**Description of the task**: The expected output is each line in the data below that includes the string "texttt".

Segment Start: Recorded data

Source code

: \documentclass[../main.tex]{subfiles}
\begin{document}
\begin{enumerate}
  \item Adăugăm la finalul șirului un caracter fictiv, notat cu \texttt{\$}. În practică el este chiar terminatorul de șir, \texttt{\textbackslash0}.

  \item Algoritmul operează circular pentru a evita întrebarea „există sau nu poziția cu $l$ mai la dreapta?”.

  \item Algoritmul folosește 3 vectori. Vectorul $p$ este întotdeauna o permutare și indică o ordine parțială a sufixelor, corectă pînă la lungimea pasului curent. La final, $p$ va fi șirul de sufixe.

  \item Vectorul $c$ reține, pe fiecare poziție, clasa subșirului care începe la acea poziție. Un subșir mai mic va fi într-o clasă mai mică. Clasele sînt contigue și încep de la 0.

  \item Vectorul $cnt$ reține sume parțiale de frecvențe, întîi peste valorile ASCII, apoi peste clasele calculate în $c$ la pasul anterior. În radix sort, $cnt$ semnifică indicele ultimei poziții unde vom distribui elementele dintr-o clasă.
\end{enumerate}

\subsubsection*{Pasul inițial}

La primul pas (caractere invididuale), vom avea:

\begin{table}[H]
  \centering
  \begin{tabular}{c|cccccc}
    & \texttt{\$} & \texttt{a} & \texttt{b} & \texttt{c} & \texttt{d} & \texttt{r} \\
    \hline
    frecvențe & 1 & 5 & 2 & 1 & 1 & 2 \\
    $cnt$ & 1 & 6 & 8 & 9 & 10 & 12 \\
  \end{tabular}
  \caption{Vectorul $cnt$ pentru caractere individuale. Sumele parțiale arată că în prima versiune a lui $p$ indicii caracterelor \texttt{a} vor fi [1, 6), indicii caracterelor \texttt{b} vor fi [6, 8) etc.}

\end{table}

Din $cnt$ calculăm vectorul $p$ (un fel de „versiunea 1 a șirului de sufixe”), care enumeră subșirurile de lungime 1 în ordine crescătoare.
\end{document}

Segment End: Recorded data
Segment Start: Recorded data

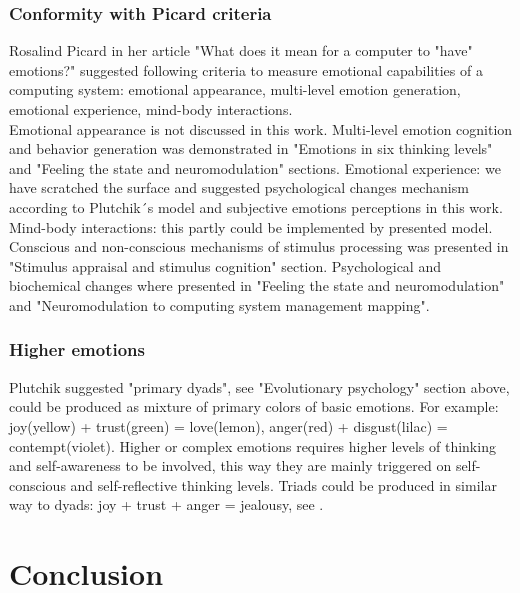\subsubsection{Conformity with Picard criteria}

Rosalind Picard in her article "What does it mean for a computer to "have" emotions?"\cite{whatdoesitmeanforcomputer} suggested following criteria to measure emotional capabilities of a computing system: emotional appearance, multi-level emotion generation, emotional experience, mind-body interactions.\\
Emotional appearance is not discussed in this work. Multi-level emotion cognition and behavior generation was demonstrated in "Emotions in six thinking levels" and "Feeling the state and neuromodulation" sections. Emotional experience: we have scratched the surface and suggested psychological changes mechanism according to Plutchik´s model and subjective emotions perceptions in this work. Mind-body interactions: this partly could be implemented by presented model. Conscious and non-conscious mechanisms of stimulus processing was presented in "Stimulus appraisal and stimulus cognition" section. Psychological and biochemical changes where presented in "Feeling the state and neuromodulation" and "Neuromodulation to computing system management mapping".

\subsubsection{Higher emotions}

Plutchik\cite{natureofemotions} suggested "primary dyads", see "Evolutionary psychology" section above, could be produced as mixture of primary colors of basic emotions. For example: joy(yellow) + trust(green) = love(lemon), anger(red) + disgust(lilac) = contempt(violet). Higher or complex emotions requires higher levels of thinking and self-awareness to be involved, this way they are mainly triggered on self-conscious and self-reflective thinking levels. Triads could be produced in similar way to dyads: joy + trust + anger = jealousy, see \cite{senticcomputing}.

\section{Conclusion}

Segment End: Recorded data

**Exercise result**:
  \item Adăugăm la finalul șirului un caracter fictiv, notat cu \texttt{\$}. În practică el este chiar terminatorul de șir, \texttt{\textbackslash0}.
    & \texttt{\$} & \texttt{a} & \texttt{b} & \texttt{c} & \texttt{d} & \texttt{r} \\
  \caption{Vectorul $cnt$ pentru caractere individuale. Sumele parțiale arată că în prima versiune a lui $p$ indicii caracterelor \texttt{a} vor fi [1, 6), indicii caracterelor \texttt{b} vor fi [6, 8) etc.}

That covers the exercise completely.